PENDAHULUAN
Di tengah umat islam sekarang sering terjadi perbedaan dalam penetuan awal bulan qomariah. Sehingga pada gilirannya menyebabkan perbedaan umat dalam mengawali ibadah puasa ramadhan, beridhul fitri dan beridhul adha. Perbedaan itu bisa terjadi dalam lingkup lokal, nasional maupun internasional. Perbedaan itu selesihnya tidak hanya satu hari saja bahkan bisa sampai tiga atau empat hari. Kondisi itu memang sangat memperhatinkan, sebab umat muslim melaksanakan ibadah puasa ramadhan, beridhul fitri dan beridhul adalah bukan hanya sekedar fenomena ibadah ritual, melainkan juga sebagai fenomena persatuan umat islam.

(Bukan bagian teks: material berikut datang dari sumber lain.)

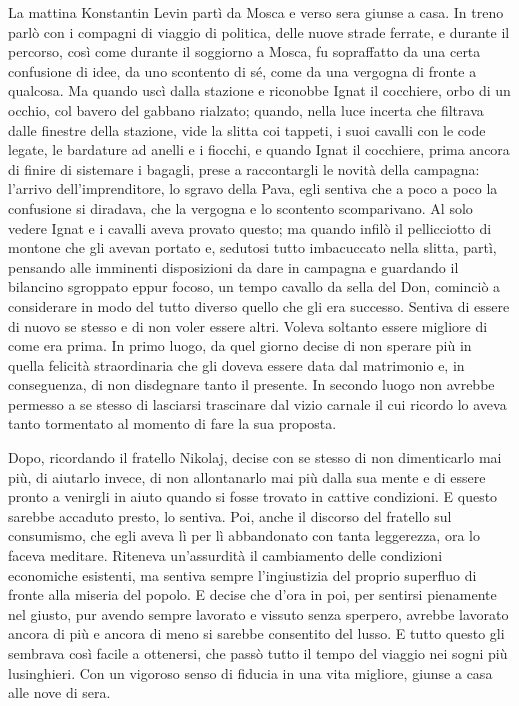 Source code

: La mattina Konstantin Levin partì da Mosca e verso sera giunse a casa. In treno parlò con i compagni di viaggio di politica, delle nuove strade ferrate, e durante il percorso, così come durante il soggiorno a Mosca, fu sopraffatto da una certa confusione di idee, da uno scontento di sé, come da una vergogna di fronte a qualcosa. Ma quando uscì dalla stazione e riconobbe Ignat il cocchiere, orbo di un occhio, col bavero del gabbano rialzato; quando, nella luce incerta che filtrava dalle finestre della stazione, vide la slitta coi tappeti, i suoi cavalli con le code legate, le bardature ad anelli e i fiocchi, e quando Ignat il cocchiere, prima ancora di finire di sistemare i bagagli, prese a raccontargli le novità della campagna: l'arrivo dell'imprenditore, lo sgravo della Pava, egli sentiva che a poco a poco la confusione si diradava, che la vergogna e lo scontento scomparivano. Al solo vedere Ignat e i cavalli aveva provato questo; ma quando infilò il pellicciotto di montone che gli avevan portato e, sedutosi tutto imbacuccato nella slitta, partì, pensando alle imminenti disposizioni da dare in campagna e guardando il bilancino sgroppato eppur focoso, un tempo cavallo da sella del Don, cominciò a considerare in modo del tutto diverso quello che gli era successo. Sentiva di essere di nuovo se stesso e di non voler essere altri. Voleva soltanto essere migliore di come era prima. In primo luogo, da quel giorno decise di non sperare più in quella felicità straordinaria che gli doveva essere data dal matrimonio e, in conseguenza, di non disdegnare tanto il presente. In secondo luogo non avrebbe permesso a se stesso di lasciarsi trascinare dal vizio carnale il cui ricordo lo aveva tanto tormentato al momento di fare la sua proposta. 

Dopo, ricordando il fratello Nikolaj, decise con se stesso di non dimenticarlo mai più, di aiutarlo invece, di non allontanarlo mai più dalla sua mente e di essere pronto a venirgli in aiuto quando si fosse trovato in cattive condizioni. E questo sarebbe accaduto presto, lo sentiva. Poi, anche il discorso del fratello sul consumismo, che egli aveva lì per lì abbandonato con tanta leggerezza, ora lo faceva meditare. Riteneva un'assurdità il cambiamento delle condizioni economiche esistenti, ma sentiva sempre l'ingiustizia del proprio superfluo di fronte alla miseria del popolo. E decise che d'ora in poi, per sentirsi pienamente nel giusto, pur avendo sempre lavorato e vissuto senza sperpero, avrebbe lavorato ancora di più e ancora di meno si sarebbe consentito del lusso. E tutto questo gli sembrava così facile a ottenersi, che passò tutto il tempo del viaggio nei sogni più lusinghieri. Con un vigoroso senso di fiducia in una vita migliore, giunse a casa alle nove di sera. 

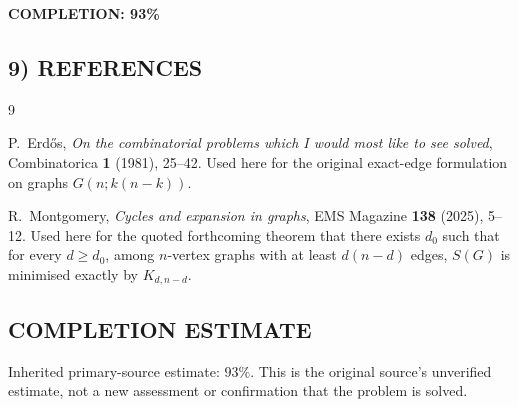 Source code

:\textbf{COMPLETION: 93\%}

\subsection*{9) REFERENCES}

\begin{thebibliography}{9}

P.~Erd\H{o}s,
\emph{On the combinatorial problems which I would most like to see solved},
Combinatorica \textbf{1} (1981), 25--42.
Used here for the original exact-edge formulation on graphs $G(n; k(n-k))$.

R.~Montgomery,
\emph{Cycles and expansion in graphs},
EMS Magazine \textbf{138} (2025), 5--12.
Used here for the quoted forthcoming theorem that there exists $d_0$ such that for every $d\ge d_0$, among $n$-vertex graphs with at least $d(n-d)$ edges, $S(G)$ is minimised exactly by $K_{d,n-d}$.

\end{thebibliography}


\subsection*{COMPLETION ESTIMATE}
Inherited primary-source estimate: $93\%$. This is the original source's unverified estimate, not a new assessment or confirmation that the problem is solved.
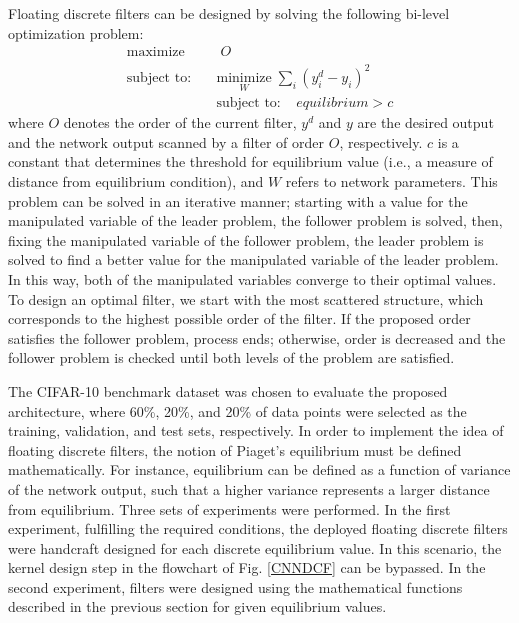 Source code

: \documentclass[journal]{IEEEtran}
\begin{document}
Floating discrete filters can be designed by solving the following bi-level optimization problem:
\begin{eqnarray}
%
\label{eq:bilevel} {\underset {}{\text{maximize}}} & & \;
O
\\
%
\text{subject to:}  &\:& {\underset {W}{\text{minimize}}}  \;
\sum_i (y_i^d -y_i)^2  \nonumber
 \\
%
&\:& \text{subject to:}   \; \; \; \; equilibrium > c \nonumber
%
\end{eqnarray}
where $O$ denotes the order of the current filter, $y^d$ and $y$ are the desired output and the network output scanned by a filter of order $O$, respectively. $c$ is a constant that determines the threshold for equilibrium value (i.e., a measure of distance from equilibrium condition), and $W$ refers to network parameters. This problem can be solved in an iterative manner; starting with a value for the manipulated variable of the leader problem, the follower problem is solved, then, fixing the manipulated variable of the follower problem, the leader problem is solved to find a better value for the manipulated variable of the leader problem. In this way, both of the manipulated variables converge to their optimal values. To design an optimal filter, we start with the most scattered structure, which corresponds to the highest possible order of the filter. If the proposed order satisfies the follower problem, process ends; otherwise, order is decreased and the follower problem is checked until both levels of the problem are satisfied.

The CIFAR-10 benchmark dataset was chosen to evaluate the proposed architecture, where 60\%, 20\%, and 20\% of data points were selected as the training, validation, and test sets, respectively. In order to implement the idea of floating discrete filters, the notion of Piaget's equilibrium must be defined mathematically. For instance, equilibrium can be defined as a function of variance of the network output, such that a higher variance represents a larger distance from equilibrium. Three sets of experiments were performed. In the first experiment, fulfilling the required conditions, the deployed floating discrete filters were handcraft designed for each discrete equilibrium value. In this scenario, the kernel design step in the flowchart of Fig. \ref{CNNDCF} can be bypassed. In the second experiment, filters were designed using the mathematical functions described in the previous section for given equilibrium values.
\end{document}
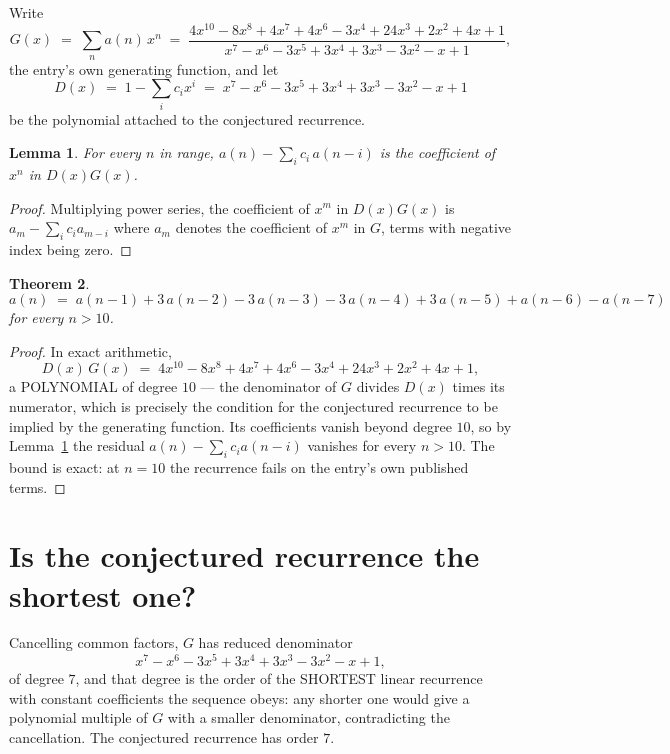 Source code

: \documentclass[11pt,a4paper]{article}
\theoremstyle{plain}
\newtheorem{theorem}{Theorem}
\newtheorem{lemma}[theorem]{Lemma}
\theoremstyle{definition}
\begin{document}
Write
\[
G(x)\;=\;\sum_{n}a(n)\,x^{n}\;=\;\frac{4 x^{10} - 8 x^{8} + 4 x^{7} + 4 x^{6} - 3 x^{4} + 24 x^{3} + 2 x^{2} + 4 x + 1}{x^{7} - x^{6} - 3 x^{5} + 3 x^{4} + 3 x^{3} - 3 x^{2} - x + 1},
\]
the entry's own generating function, and let
\[
D(x)\;=\;1-\sum_i c_i x^{i}\;=\;x^{7} - x^{6} - 3 x^{5} + 3 x^{4} + 3 x^{3} - 3 x^{2} - x + 1
\]
be the polynomial attached to the conjectured recurrence.

\begin{lemma}\label{lem:key}
For every $n$ in range, $a(n)-\sum_i c_i\,a(n-i)$ is the coefficient of $x^{n}$ in
$D(x)G(x)$.
\end{lemma}

\begin{proof}
Multiplying power series, the coefficient of $x^{m}$ in $D(x)G(x)$ is
$a_m-\sum_i c_i a_{m-i}$ where $a_m$ denotes the coefficient of $x^{m}$ in $G$, terms with
negative index being zero.
\end{proof}

\begin{theorem}
\[
a(n)\;=\;a(n-1) + 3\,a(n-2) - 3\,a(n-3) - 3\,a(n-4) + 3\,a(n-5) + a(n-6) - a(n-7)
\]
for every $n>10$.
\end{theorem}

\begin{proof}
In exact arithmetic,
\[
D(x)\,G(x)\;=\;4 x^{10} - 8 x^{8} + 4 x^{7} + 4 x^{6} - 3 x^{4} + 24 x^{3} + 2 x^{2} + 4 x + 1,
\]
a POLYNOMIAL of degree $10$ --- the denominator of $G$ divides $D(x)$ times its numerator,
which is precisely the condition for the conjectured recurrence to be implied by the
generating function. Its coefficients vanish beyond degree $10$, so by
Lemma~\ref{lem:key} the residual $a(n)-\sum_ic_ia(n-i)$ vanishes for every
$n>10$. The bound is exact: at $n=10$ the recurrence fails on the entry's own published terms.
\end{proof}

\section{Is the conjectured recurrence the shortest one?}

Cancelling common factors, $G$ has reduced denominator
\[
x^{7} - x^{6} - 3 x^{5} + 3 x^{4} + 3 x^{3} - 3 x^{2} - x + 1,
\]
of degree $7$, and that degree is the order of the SHORTEST linear recurrence with
constant coefficients the sequence obeys: any shorter one would give a polynomial multiple of
$G$ with a smaller denominator, contradicting the cancellation. The conjectured recurrence has
order $7$.
\end{document}
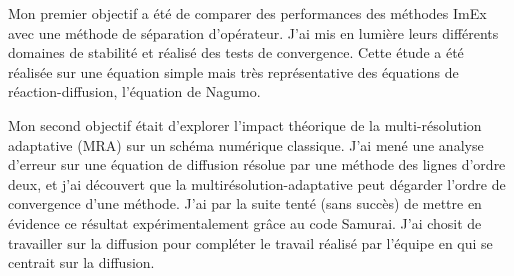 Mon premier objectif a été de comparer des performances des méthodes ImEx avec une méthode de séparation d'opérateur.
J'ai mis en lumière leurs différents domaines de stabilité et réalisé des tests de convergence. Cette étude a été réalisée sur une équation simple mais très représentative des équations de réaction-diffusion,
l'équation de Nagumo.\par%
Mon second objectif était d'explorer l'impact théorique de la multi-résolution adaptative (MRA) sur un schéma numérique classique.
J'ai mené une analyse d'erreur sur une équation de diffusion résolue par une méthode des lignes d'ordre deux, et j'ai découvert %
que la multirésolution-adaptative peut dégarder l'ordre de convergence d'une méthode. J'ai par la suite tenté (sans succès) de mettre en 
évidence ce résultat expérimentalement grâce au code Samurai. J'ai chosit de travailler sur la diffusion pour compléter le travail 
réalisé par l'équipe en \cite{belloti_et_al_2025} qui se centrait sur la diffusion.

Umat islam yang sesungguhnya umat satu (ummatan wahidah), sebab punya nabi satu (Muhammad), kitab suci satu (al-quran) dan menyembah pada tuhan satu allah subhanallahu wata’ala. Tapi hal itu nampak tercerai-berai, terpecah belah dan tidak kompak, karena perbedaan dalam mengawali ibadah puasa dan berhari raya. Dimana perbedaan itu timbul sebab perbedaan dalam menetukan awal bulan bulan qomariah yang bersumber pada perbedaan interpretasi atau penafsiran hadist nabi, baik yang memaknai rukyah bersifat ta’abudi ghair ma’qul al ma’na maupun ta’aquli-ma;qul al ma’na.
Dalam rangka mengatasi perbedaan itu munculah sebuah ide rukyah global yang digagas organisasi politik islam global bernama Hizbut Tahrir. Ide rukyah global itu sebagai modal menuju persatuan umat islam karena berdampak pada keseragaman waktu ibadah bagi umat muslim di seluruh dunia. Namun masih dipertanyakan apakah ide itu bisa mengatasi perbedaan yang ada ataukah malah menambai perbedaan yang sudah ada?
Dalam makalah sederhana ini, penulis ingin menyajikan permasalahan penetuan awal bulan qomariah prespektif hizbut tahrir yang terdiri dari pandangan hizbut tahrir mengenai penetuan awal bulan qomariyah dan landasan hukum yang dipakai hizbut tahrir dalam rukyah global. Namun di awal penulis ingin menyajikan asal usul hizbut tahrir beserta pendiri organisasi ini dan di akhir makalah, penulis sajikan kesimpulan.
PEMBAHASAN
A. Pendiri Hizbut tahrir
Pendiri hizbut tahrir adalah syaikh Taqiyuddin an-nabhani, nama lengkapnya adalah syaikh Taqiyuddin bin Ibrahim bin Musthafa bin Ismail bin Yusuf an-Nabhani.Nasabnya bernisbat kepada kabilah bani Nabhan, salah satu kabilah Arab badui di Palestiana yang mendiami kampung ijzim, distrik shafad termasuk wilayah hafyah di uatara Palestina.[1]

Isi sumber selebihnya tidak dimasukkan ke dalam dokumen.